Why do you need to do this as well as the dma_map_single above?

> +       }
> +
> +       return va;
> +
> +out_unmap:
> +       dev_err_ratelimited(dev, "Cannot accommodate DMA translation for IOMMU page tables\n");
> +       dma_unmap_single(dev, dma, size, DMA_TO_DEVICE);
> +out_free:
> +       if (pgd)
> +               free_pages_exact(va, size);
> +       else
> +               kmem_cache_free(data->pgtable_cached, va);
> +       return NULL;
> +}
> +
> +static void
> +__arm_short_free_pgtable(void *va, size_t size, bool pgd,
> +                        struct io_pgtable_cfg *cfg)
> +{
> +       struct arm_short_io_pgtable *data = io_pgtable_cfg_to_data(cfg);
> +       struct device *dev = cfg->iommu_dev;
> +
> +       if (!selftest_running)
> +               dma_unmap_single(dev, __arm_short_dma_addr(dev, va),
> +                                size, DMA_TO_DEVICE);
> +
> +       if (pgd)
> +               free_pages_exact(va, size);
> +       else
> +               kmem_cache_free(data->pgtable_cached, va);
> +}
> +
> +static arm_short_iopte
> +__arm_short_pte_prot(struct arm_short_io_pgtable *data, int prot, bool large)
> +{
> +       arm_short_iopte pteprot;
> +       int quirk = data->iop.cfg.quirks;
> +
> +       pteprot = ARM_SHORT_PTE_S | ARM_SHORT_PTE_nG;
> +       pteprot |= large ? ARM_SHORT_PTE_TYPE_LARGE :
> +                               ARM_SHORT_PTE_TYPE_SMALL;
> +       if (prot & IOMMU_CACHE)
> +               pteprot |=  ARM_SHORT_PTE_B | ARM_SHORT_PTE_C;
> +       if (!(quirk & IO_PGTABLE_QUIRK_SHORT_NO_XN) && (prot & IOMMU_NOEXEC)) {
> +                       pteprot |= large ? ARM_SHORT_PTE_LARGE_XN :
> +                               ARM_SHORT_PTE_SMALL_XN;

Weird indentation, man.
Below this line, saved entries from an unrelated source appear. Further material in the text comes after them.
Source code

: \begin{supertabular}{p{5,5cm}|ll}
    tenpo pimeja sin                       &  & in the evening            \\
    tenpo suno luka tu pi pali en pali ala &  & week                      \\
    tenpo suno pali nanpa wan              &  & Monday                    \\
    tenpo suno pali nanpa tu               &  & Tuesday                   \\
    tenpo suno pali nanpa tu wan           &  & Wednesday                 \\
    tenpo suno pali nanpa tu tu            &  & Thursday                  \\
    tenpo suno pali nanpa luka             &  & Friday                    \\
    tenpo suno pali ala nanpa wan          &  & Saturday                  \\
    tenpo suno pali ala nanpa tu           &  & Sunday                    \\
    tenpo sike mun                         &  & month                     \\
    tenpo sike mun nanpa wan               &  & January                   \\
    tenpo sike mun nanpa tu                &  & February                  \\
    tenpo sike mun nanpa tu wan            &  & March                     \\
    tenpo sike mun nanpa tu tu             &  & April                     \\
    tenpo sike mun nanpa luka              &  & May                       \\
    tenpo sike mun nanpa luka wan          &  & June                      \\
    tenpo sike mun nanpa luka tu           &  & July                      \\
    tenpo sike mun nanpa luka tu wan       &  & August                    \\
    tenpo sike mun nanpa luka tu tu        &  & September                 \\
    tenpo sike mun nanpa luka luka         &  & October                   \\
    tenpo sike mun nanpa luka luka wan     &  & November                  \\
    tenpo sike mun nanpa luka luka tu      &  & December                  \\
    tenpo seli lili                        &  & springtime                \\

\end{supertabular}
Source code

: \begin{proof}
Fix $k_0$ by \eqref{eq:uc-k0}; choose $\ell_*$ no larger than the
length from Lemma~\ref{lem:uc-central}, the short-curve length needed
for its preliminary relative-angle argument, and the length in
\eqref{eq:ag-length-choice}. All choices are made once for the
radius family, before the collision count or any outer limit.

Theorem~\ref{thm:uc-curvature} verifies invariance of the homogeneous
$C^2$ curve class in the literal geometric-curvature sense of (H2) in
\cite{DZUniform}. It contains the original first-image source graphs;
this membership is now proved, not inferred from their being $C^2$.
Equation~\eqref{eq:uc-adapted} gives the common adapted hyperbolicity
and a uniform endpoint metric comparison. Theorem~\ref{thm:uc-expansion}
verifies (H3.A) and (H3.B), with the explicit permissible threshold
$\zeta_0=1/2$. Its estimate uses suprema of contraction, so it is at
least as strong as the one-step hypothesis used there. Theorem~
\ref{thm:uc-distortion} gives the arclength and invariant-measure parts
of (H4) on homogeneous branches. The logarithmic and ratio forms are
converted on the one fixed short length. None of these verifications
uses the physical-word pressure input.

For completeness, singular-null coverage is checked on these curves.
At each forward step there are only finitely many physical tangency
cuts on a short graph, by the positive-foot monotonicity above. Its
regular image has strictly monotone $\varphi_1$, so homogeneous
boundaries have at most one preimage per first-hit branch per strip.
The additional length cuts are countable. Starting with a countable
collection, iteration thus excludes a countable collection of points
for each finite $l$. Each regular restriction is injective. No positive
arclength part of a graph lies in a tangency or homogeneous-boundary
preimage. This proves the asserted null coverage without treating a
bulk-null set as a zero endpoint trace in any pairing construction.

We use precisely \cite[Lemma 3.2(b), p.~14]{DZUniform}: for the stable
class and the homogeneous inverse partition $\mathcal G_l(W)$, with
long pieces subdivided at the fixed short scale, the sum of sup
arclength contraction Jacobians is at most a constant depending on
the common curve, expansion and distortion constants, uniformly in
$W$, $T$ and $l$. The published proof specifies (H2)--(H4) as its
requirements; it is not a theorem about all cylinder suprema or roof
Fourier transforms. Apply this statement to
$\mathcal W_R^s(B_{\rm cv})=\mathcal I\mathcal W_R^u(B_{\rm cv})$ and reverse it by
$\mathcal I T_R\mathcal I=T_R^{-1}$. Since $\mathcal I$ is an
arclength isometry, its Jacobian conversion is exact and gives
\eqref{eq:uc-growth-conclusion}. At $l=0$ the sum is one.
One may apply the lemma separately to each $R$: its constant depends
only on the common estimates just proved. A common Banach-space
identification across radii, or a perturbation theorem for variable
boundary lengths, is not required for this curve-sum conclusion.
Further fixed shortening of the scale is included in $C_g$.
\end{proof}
Also, see my later comment about combining NO_XN
with NO_PERMS (the latter subsumes the first)

> +       }
> +       if (!(quirk & IO_PGTABLE_QUIRK_SHORT_NO_PERMS)) {
> +               pteprot |= ARM_SHORT_PTE_RD_WR;
> +               if (!(prot & IOMMU_WRITE) && (prot & IOMMU_READ))
> +                       pteprot |= ARM_SHORT_PTE_RDONLY;
> +       }
> +       return pteprot;
> +}
> +
> +static arm_short_iopte
> +__arm_short_pgd_prot(struct arm_short_io_pgtable *data, int prot, bool super)
> +{
> +       arm_short_iopte pgdprot;
> +       int quirk = data->iop.cfg.quirks;
> +
> +       pgdprot = ARM_SHORT_PGD_S | ARM_SHORT_PGD_nG;
> +       pgdprot |= super ? ARM_SHORT_PGD_TYPE_SUPERSECTION :
> +                               ARM_SHORT_PGD_TYPE_SECTION;
> +       if (prot & IOMMU_CACHE)
> +               pgdprot |= ARM_SHORT_PGD_C | ARM_SHORT_PGD_B;
> +       if (quirk & IO_PGTABLE_QUIRK_ARM_NS)
> +               pgdprot |= ARM_SHORT_PGD_SECTION_NS;
> +
> +       if (!(quirk & IO_PGTABLE_QUIRK_SHORT_NO_XN) && (prot & IOMMU_NOEXEC))
> +                       pgdprot |= ARM_SHORT_PGD_SECTION_XN;
> +
> +       if (!(quirk & IO_PGTABLE_QUIRK_SHORT_NO_PERMS)) {

Same comments here.

> +               pgdprot |= ARM_SHORT_PGD_RD_WR;
> +               if (!(prot & IOMMU_WRITE) && (prot & IOMMU_READ))
> +                       pgdprot |= ARM_SHORT_PGD_RDONLY;
> +       }
> +       return pgdprot;
> +}
> +
> +static arm_short_iopte
> +__arm_short_pte_prot_split(struct arm_short_io_pgtable *data,
> +                          arm_short_iopte pgdprot,
> +                          arm_short_iopte pteprot_large,
> +                          bool large)
> +{
> +       arm_short_iopte pteprot = 0;
> +
> +       pteprot = ARM_SHORT_PTE_S | ARM_SHORT_PTE_nG | ARM_SHORT_PTE_RD_WR;
> +       pteprot |= large ? ARM_SHORT_PTE_TYPE_LARGE :
> +                               ARM_SHORT_PTE_TYPE_SMALL;
> +
> +       /* large page to small page pte prot. Only large page may split */
> +       if (!pgdprot && !large) {

It's slightly complicated having these two variables controlling the
behaviour of the split. In reality, we're either splitting a section or
a large page, so there are three valid combinations.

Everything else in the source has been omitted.